• _About this task_: Your output should be the exact lines from the start of the data through the line containing "结合监测数据峰值的情况", with no pictures.

• _Provided material_:
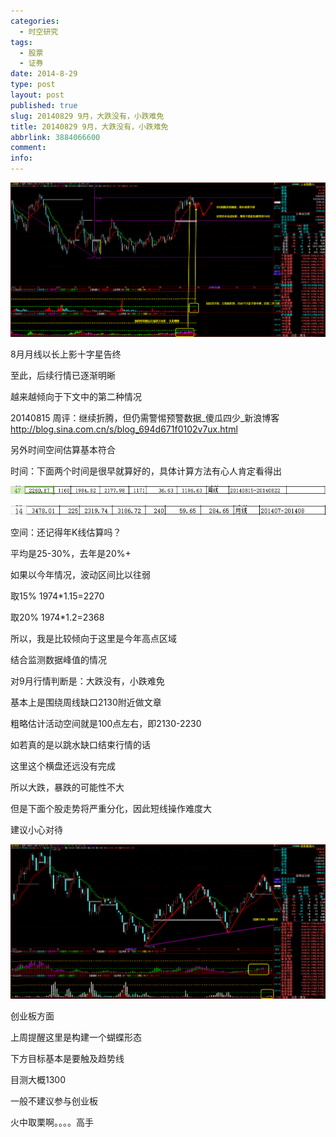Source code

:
 ```yaml
---
categories:
  - 时空研究
tags:
  - 股票
  - 证券
date: 2014-8-29
type: post
layout: post
published: true
slug: 20140829 9月，大跌没有，小跌难免
title: 20140829 9月，大跌没有，小跌难免
abbrlink: 3884066600
comment:
info:
---
```

![20140829-0](/images/20140829-0.gif)

8月月线以长上影十字星告终

至此，后续行情已逐渐明晰

越来越倾向于下文中的第二种情况

20140815 周评：继续折腾，但仍需警惕预警数据_傻瓜四少_新浪博客
http://blog.sina.com.cn/s/blog_694d671f0102v7ux.html

另外时间空间估算基本符合

时间：下面两个时间是很早就算好的，具体计算方法有心人肯定看得出

![20140829-1](/images/20140829-1.gif)

![20140829-2](/images/20140829-2.gif)

空间：还记得年K线估算吗？

平均是25-30%，去年是20%+

如果以今年情况，波动区间比以往弱

取15%   1974*1.15=2270

取20%   1974*1.2=2368

所以，我是比较倾向于这里是今年高点区域


结合监测数据峰值的情况

对9月行情判断是：大跌没有，小跌难免

基本上是围绕周线缺口2130附近做文章

粗略估计活动空间就是100点左右，即2130-2230

如若真的是以跳水缺口结束行情的话

这里这个横盘还远没有完成

所以大跌，暴跌的可能性不大

但是下面个股走势将严重分化，因此短线操作难度大

建议小心对待

![20140829-3](/images/20140829-3.gif)

创业板方面

上周提醒这里是构建一个蝴蝶形态

下方目标基本是要触及趋势线

目测大概1300

一般不建议参与创业板

火中取栗啊。。。。高手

• _Finished task_:
Source code

:
 ```yaml
---
categories:
  - 时空研究
tags:
  - 股票
  - 证券
date: 2014-8-29
type: post
layout: post
published: true
slug: 20140829 9月，大跌没有，小跌难免
title: 20140829 9月，大跌没有，小跌难免
abbrlink: 3884066600
comment:
info:
---
```

![20140829-0](/images/20140829-0.gif)

8月月线以长上影十字星告终

至此，后续行情已逐渐明晰

越来越倾向于下文中的第二种情况

20140815 周评：继续折腾，但仍需警惕预警数据_傻瓜四少_新浪博客
http://blog.sina.com.cn/s/blog_694d671f0102v7ux.html

另外时间空间估算基本符合

时间：下面两个时间是很早就算好的，具体计算方法有心人肯定看得出

![20140829-1](/images/20140829-1.gif)

![20140829-2](/images/20140829-2.gif)

空间：还记得年K线估算吗？

平均是25-30%，去年是20%+

如果以今年情况，波动区间比以往弱

取15%   1974*1.15=2270

取20%   1974*1.2=2368

所以，我是比较倾向于这里是今年高点区域


结合监测数据峰值的情况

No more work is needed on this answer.